If the first-time buyer were to purchase at $750,000 and the home were to appreciate even at a modest 4 percent per year - which matches the 1990s rate of increase - the home would appreciate to about $1.6 million after 30 years. By that same year, the median household income would only reach $150,000–$180,000 (assuming a continued ~2% growth rate for incomes). This would result in a price-to-income ratio of 9 or 10 times across the province. This absolutely unsustainable outcome would be caused by only a modest 4% rate of growth in the home’s price. Investors in real estate during COVID expected significantly higher returns than 4%. If the expected higher rate of return did occur, very soon homes would be worth well over a 10x ratio, leaving them out of reach for all but the most wealthy in our society.
The alternative is a growth rate lower than 4%. This would leave first-time buyers ‘holding the bag’: in exchange for wiping out their savings and over-leveraging themselves to save the retiree generation, these new buyers will be rewarded by owning an asset that rises in value at half the rate of the stock market.
Current Policy & A Better Solution
The cost to society of high housing prices – whether in the form of high rents or high costs to enter the housing market – is a form of indirect taxation imposed on non-owners. This is an indirect transfer of wealth to home-owners. Political maneuvering is not necessary to impose this tax, since it exists by default due to government inaction and the structure of real estate (which involves determining the market value of a home by pointing to individual sales and individual rents paid).
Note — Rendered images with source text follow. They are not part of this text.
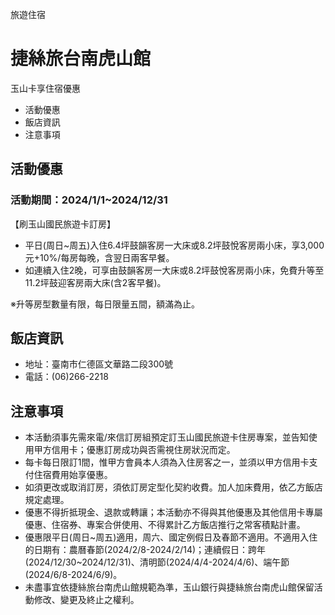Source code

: 旅遊住宿

# 捷絲旅台南虎山館  

玉山卡享住宿優惠

  * 活動優惠
  * 飯店資訊
  * 注意事項

## 活動優惠

### 活動期間：2024/1/1~2024/12/31

【刷玉山國民旅遊卡訂房】

  * 平日(周日~周五)入住6.4坪鼓韻客房一大床或8.2坪鼓悅客房兩小床，享3,000元+10%/每房每晚，含翌日兩客早餐。
  * 如連續入住2晚，可享由鼓韻客房一大床或8.2坪鼓悅客房兩小床，免費升等至11.2坪鼓迎客房兩大床(含2客早餐)。

  
※升等房型數量有限，每日限量五間，額滿為止。

## 飯店資訊

  * 地址：臺南市仁德區文華路二段300號
  * 電話：(06)266-2218

## 注意事項

  * 本活動須事先需來電/來信訂房組預定訂玉山國民旅遊卡住房專案，並告知使用甲方信用卡；優惠訂房成功與否需視住房狀況而定。
  * 每卡每日限訂1間，惟甲方會員本人須為入住房客之一，並須以甲方信用卡支付住宿費用始享優惠。
  * 如須更改或取消訂房，須依訂房定型化契約收費。加人加床費用，依乙方飯店規定處理。
  * 優惠不得折抵現金、退款或轉讓；本活動亦不得與其他優惠及其他信用卡專屬優惠、住宿券、專案合併使用、不得累計乙方飯店推行之常客積點計畫。
  * 優惠限平日(周日~周五)適用，周六、國定例假日及春節不適用。不適用入住的日期有：農曆春節(2024/2/8-2024/2/14)；連續假日：跨年(2024/12/30~2024/12/31)、清明節(2024/4/4-2024/4/6)、端午節(2024/6/8-2024/6/9)。
  * 未盡事宜依捷絲旅台南虎山館規範為準，玉山銀行與捷絲旅台南虎山館保留活動修改、變更及終止之權利。

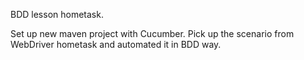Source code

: BDD lesson hometask.

Set up new maven project with Cucumber. Pick up the scenario from WebDriver hometask and automated it in BDD way. 

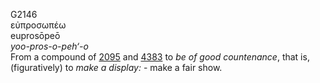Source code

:<body>
  <p>G2146<br>  εὐπροσωπέω  <br> euprosōpeō  <br><i>yoo-pros-o-peh‘-o </i><br>From a compound of <a href="g2095.htm">2095</a> and <a href="g4383.htm">4383</a>  to <i>be</i> <i>of</i> <i>good</i> <i>countenance</i>, that is, (figuratively) to <i>make</i> <i>a</i> <i>display:</i> - make a fair show.<br></p>
 </body>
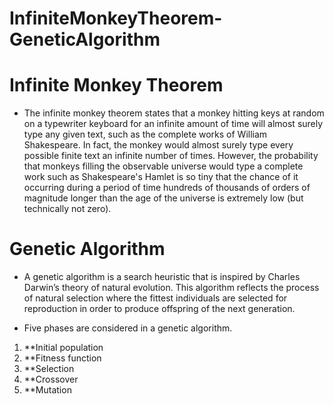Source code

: # InfiniteMonkeyTheorem-GeneticAlgorithm

# Infinite Monkey Theorem
- The infinite monkey theorem states that a monkey hitting keys at random on a typewriter keyboard for an infinite amount of time will almost surely type any given text, such as the complete works of William Shakespeare. In fact, the monkey would almost surely type every possible finite text an infinite number of times. However, the probability that monkeys filling the observable universe would type a complete work such as Shakespeare's Hamlet is so tiny that the chance of it occurring during a period of time hundreds of thousands of orders of magnitude longer than the age of the universe is extremely low (but technically not zero).
     
# Genetic Algorithm
- A genetic algorithm is a search heuristic that is inspired by Charles Darwin’s theory of natural evolution. This algorithm reflects the process of natural selection where the fittest individuals are selected for reproduction in order to produce offspring of the next generation.

- Five phases are considered in a genetic algorithm.
1. **Initial population
2. **Fitness function
3. **Selection
4. **Crossover
5. **Mutation
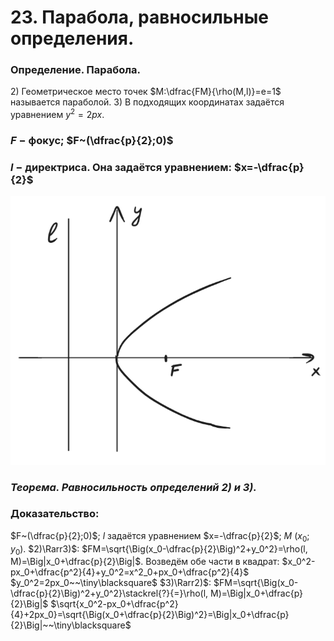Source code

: # 23. Парабола, равносильные определения.

### Определение. Парабола.
$2)$ Геометрическое место точек $M:\dfrac{FM}{\rho(M,l)}=e=1$ называется параболой.
$3)$ В подходящих координатах задаётся уравнением $y^2=2px$.

### $F~-~$фокус; $F~(\dfrac{p}{2};0)$

### $l~-~$директриса. Она задаётся уравнением: $x=-\dfrac{p}{2}$

![Untitled](sem1/notes/topology_exam/23/Untitled.png)

### *Теорема. Равносильность определений $2)$ и $3)$.*

### Доказательство:
$F~(\dfrac{p}{2};0)$; $l$ задаётся уравнением $x=-\dfrac{p}{2}$; $M~(x_0;y_0)$.
$2)\Rarr3)$:
$FM=\sqrt{\Big(x_0-\dfrac{p}{2}\Big)^2+y_0^2}=\rho(l, M)=\Big|x_0+\dfrac{p}{2}\Big|$.
Возведём обе части в квадрат:
$x_0^2-px_0+\dfrac{p^2}{4}+y_0^2=x^2_0+px_0+\dfrac{p^2}{4}$
$y_0^2=2px_0~~\tiny\blacksquare$
$3)\Rarr2)$:
$FM=\sqrt{\Big(x_0-\dfrac{p}{2}\Big)^2+y_0^2}\stackrel{?}{=}\rho(l, M)=\Big|x_0+\dfrac{p}{2}\Big|$
$\sqrt{x_0^2-px_0+\dfrac{p^2}{4}+2px_0}=\sqrt{\Big(x_0+\dfrac{p}{2}\Big)^2}=\Big|x_0+\dfrac{p}{2}\Big|~~\tiny\blacksquare$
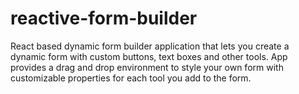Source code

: # reactive-form-builder
React based dynamic form builder application that lets you create a dynamic form with custom buttons, text boxes and other tools. App provides a drag and drop environment to style your own form with customizable properties for each tool you add to the form.
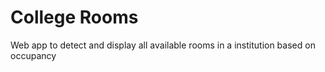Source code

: # College Rooms 
 Web app to detect and display all available rooms in a institution based on occupancy
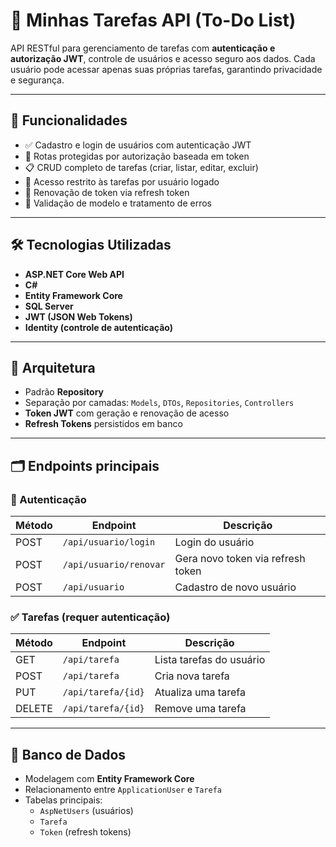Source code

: # 📌 Minhas Tarefas API (To-Do List)

API RESTful para gerenciamento de tarefas com **autenticação e autorização JWT**, controle de usuários e acesso seguro aos dados. Cada usuário pode acessar apenas suas próprias tarefas, garantindo privacidade e segurança.

---

## 🚀 Funcionalidades

- ✅ Cadastro e login de usuários com autenticação JWT  
- 🔐 Rotas protegidas por autorização baseada em token  
- 📋 CRUD completo de tarefas (criar, listar, editar, excluir)  
- 👤 Acesso restrito às tarefas por usuário logado  
- 🔁 Renovação de token via refresh token  
- 🧠 Validação de modelo e tratamento de erros  

---

## 🛠️ Tecnologias Utilizadas

- **ASP.NET Core Web API**
- **C#**
- **Entity Framework Core**
- **SQL Server**
- **JWT (JSON Web Tokens)**
- **Identity (controle de autenticação)**

---

## 🧱 Arquitetura

- Padrão **Repository**
- Separação por camadas: `Models`, `DTOs`, `Repositories`, `Controllers`
- **Token JWT** com geração e renovação de acesso
- **Refresh Tokens** persistidos em banco

---

## 🗂️ Endpoints principais

### 🔑 Autenticação

| Método | Endpoint               | Descrição                         |
|--------|------------------------|-----------------------------------|
| POST   | `/api/usuario/login`   | Login do usuário                  |
| POST   | `/api/usuario/renovar` | Gera novo token via refresh token |
| POST   | `/api/usuario`         | Cadastro de novo usuário          |

### ✅ Tarefas (requer autenticação)

| Método | Endpoint            | Descrição                |
|--------|---------------------|--------------------------|
| GET    | `/api/tarefa`       | Lista tarefas do usuário |
| POST   | `/api/tarefa`       | Cria nova tarefa         |
| PUT    | `/api/tarefa/{id}`  | Atualiza uma tarefa      |
| DELETE | `/api/tarefa/{id}`  | Remove uma tarefa        |

---

## 💾 Banco de Dados

- Modelagem com **Entity Framework Core**
- Relacionamento entre `ApplicationUser` e `Tarefa`
- Tabelas principais:
  - `AspNetUsers` (usuários)
  - `Tarefa`
  - `Token` (refresh tokens)

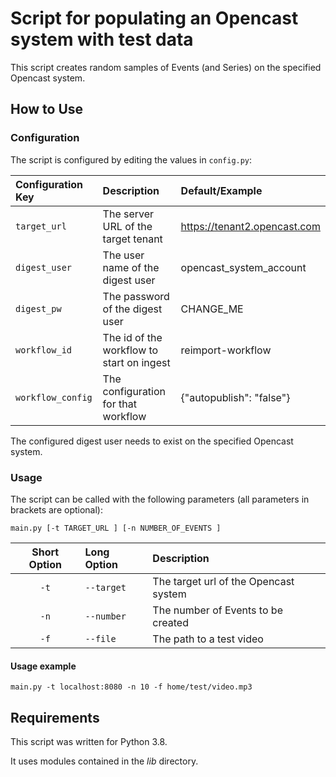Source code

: # Script for populating an Opencast system with test data

This script creates random samples of Events (and Series) on the specified Opencast system.

## How to Use

### Configuration

The script is configured by editing the values in `config.py`:

| Configuration Key | Description                               | Default/Example              |
| :---------------- | :---------------------------------------- | :--------------------------- |
| `target_url`      | The server URL of the target tenant       | https://tenant2.opencast.com |
| `digest_user`     | The user name of the digest user          | opencast_system_account      |
| `digest_pw`       | The password of the digest user           | CHANGE_ME                    |
| `workflow_id`     | The id of the workflow to start on ingest | reimport-workflow            |
| `workflow_config` | The configuration for that workflow       | {"autopublish": "false"}     |


The configured digest user needs to exist on the specified Opencast system. 

### Usage

The script can be called with the following parameters (all parameters in brackets are optional):

`main.py [-t TARGET_URL ] [-n NUMBER_OF_EVENTS ]`

| Short Option | Long Option | Description                                |
| :----------: | :---------- | :----------------------------------------- |
| `-t`         | `--target`  | The target url of the Opencast system      |
| `-n`         | `--number`  | The number of Events to be created         |
| `-f`         | `--file`    | The path to a test video                   |

#### Usage example

`main.py -t localhost:8080 -n 10 -f home/test/video.mp3`

## Requirements

This script was written for Python 3.8.

It uses modules contained in the _lib_ directory.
The correct solution is for our society to assist retirees by actively imposing a higher tax on high income-earners, by utilizing the progressive tax rate system, rather than transferring wealth indirectly from renters and first-time home-buyers.
Of course, a larger problem with any sort of redistribution is that it does not increase the size of the economic pie, but merely shifts portions of the same pie around. Maintaining high housing prices – no matter who funds it – does not generate wealth. In fact, it removes wealth from other sectors of society, such as Main Street shops, which rely on locals having ample discretionary spending.
Barring a substantial increase of efficiency or resources in the Canadian economy, the only viable solution from this position is to progressively increase taxation on wealthy individuals and corporations, while aggressively building housing to alleviate the suffering of renters and first-time buyers. This will resolve the retirement issue without placing further burdens on the working class.